Improving the recognition of post-operative acute kidney injury

BMJ Qual Improv Rep. 2014 Dec 16;3(1):u205219.w2164. doi: 10.1136/bmjquality.u205219.w2164. eCollection 2014.


The National Institute for Health and Care Excellence (NICE) state that acute kidney injury (AKI) is seen in 13-18% of all people being admitted to hospital and that other patients will further go on to develop AKI during their time in hospital, with around 30-40% being in the operative setting. AKI has an estimated inpatient mortality of 20-30% in the UK and can lead to long-term morbidities like chronic kidney disease.[2] AKI is under-recognised and badly managed despite its prevalence and seriousness, with NCEPOD report stating that only 50% of patients with AKI received good care, that there was poor assessment of risk factors for AKI, and there was an unacceptable delay in recognising post-admission AKI in 43% of patients.[4] Baseline data collected on the urology ward in Ninewells Hospital, showed that only five of 22 (23%) patients undergoing urological surgery had post-operative creatinine measured on the ward within 48 hours (the primary method for detecting AKI). Excluding patients who were discharged the same day 5/16 (31%) received the blood test. The aim of the project was to increase the number of patients returning to ward 9 post-surgery who receive a serum creatinine measurement within two days of their urological surgery, excluding daycases. Specifically, we wanted the reliability of this measurement to be 95% or over in ward 9 by 30 July 2014. This was to be done by raising awareness around AKI on ward 9 and changing protocol so that every patient staying on ward 9 beyond their day of surgery should receive a post-operative creatinine. This would be tested for a set amount of time to see if patients with AKI were being missed. Despite not being able to implement a set protocol, the percentage of patients receiving post-operative creatinine measurements on ward 9 after a urological surgery still increased significantly.
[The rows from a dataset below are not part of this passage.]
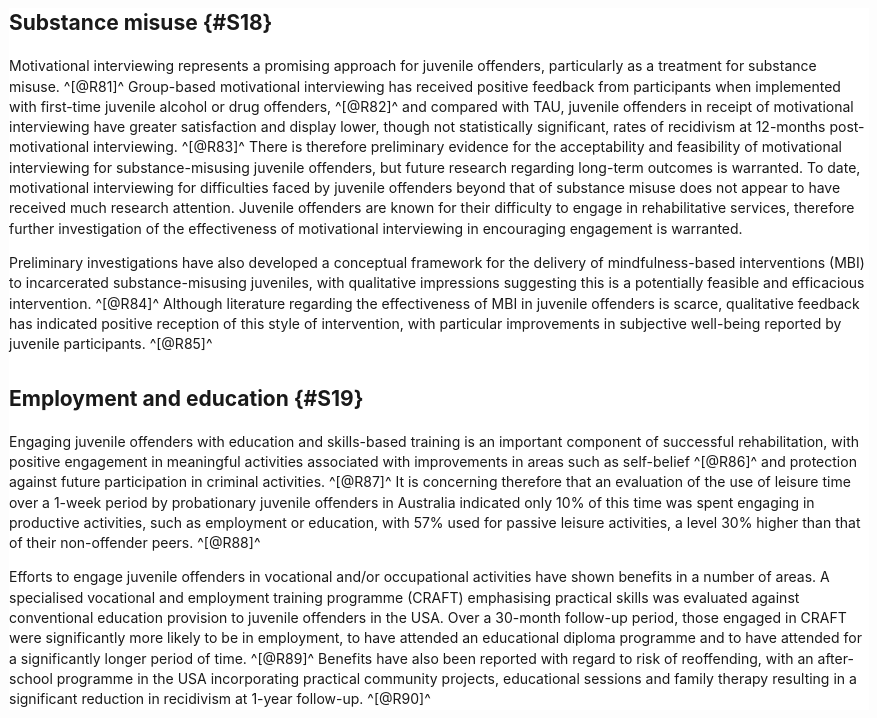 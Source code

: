 ## Substance misuse {#S18}

Motivational interviewing represents a promising approach for juvenile
offenders, particularly as a treatment for substance misuse. ^[@R81]^
Group-based motivational interviewing has received positive feedback
from participants when implemented with first-time juvenile alcohol or
drug offenders, ^[@R82]^ and compared with TAU, juvenile offenders in
receipt of motivational interviewing have greater satisfaction and
display lower, though not statistically significant, rates of recidivism
at 12-months post-motivational interviewing. ^[@R83]^ There is therefore
preliminary evidence for the acceptability and feasibility of
motivational interviewing for substance-misusing juvenile offenders, but
future research regarding long-term outcomes is warranted. To date,
motivational interviewing for difficulties faced by juvenile offenders
beyond that of substance misuse does not appear to have received much
research attention. Juvenile offenders are known for their difficulty to
engage in rehabilitative services, therefore further investigation of
the effectiveness of motivational interviewing in encouraging engagement
is warranted.

Preliminary investigations have also developed a conceptual framework
for the delivery of mindfulness-based interventions (MBI) to
incarcerated substance-misusing juveniles, with qualitative impressions
suggesting this is a potentially feasible and efficacious intervention.
^[@R84]^ Although literature regarding the effectiveness of MBI in
juvenile offenders is scarce, qualitative feedback has indicated
positive reception of this style of intervention, with particular
improvements in subjective well-being reported by juvenile participants.
^[@R85]^

## Employment and education {#S19}

Engaging juvenile offenders with education and skills-based training is
an important component of successful rehabilitation, with positive
engagement in meaningful activities associated with improvements in
areas such as self-belief ^[@R86]^ and protection against future
participation in criminal activities. ^[@R87]^ It is concerning
therefore that an evaluation of the use of leisure time over a 1-week
period by probationary juvenile offenders in Australia indicated only
10% of this time was spent engaging in productive activities, such as
employment or education, with 57% used for passive leisure activities, a
level 30% higher than that of their non-offender peers. ^[@R88]^

Efforts to engage juvenile offenders in vocational and/or occupational
activities have shown benefits in a number of areas. A specialised
vocational and employment training programme (CRAFT) emphasising
practical skills was evaluated against conventional education provision
to juvenile offenders in the USA. Over a 30-month follow-up period,
those engaged in CRAFT were significantly more likely to be in
employment, to have attended an educational diploma programme and to
have attended for a significantly longer period of time. ^[@R89]^
Benefits have also been reported with regard to risk of reoffending,
with an after-school programme in the USA incorporating practical
community projects, educational sessions and family therapy resulting in
a significant reduction in recidivism at 1-year follow-up. ^[@R90]^


[^1]: **Susan Young** is a Senior Lecturer in Forensic Clinical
By interacting with the urology team and presenting our data, the knowledge and comprehension of the problem was altered. This lead to a change in culture and a significant increase in the number of post-operative creatinine measurements being taken. Through building relationships on the ward and sharing our data and knowledge there was an increase from 27% of patients receiving post-op creatinine in our first week of collecting data, to 87% in our last week on ward 9. However, without a set tool or change in protocol this change appears to have not been sustainable as the percentage dropped to 42% two weeks later.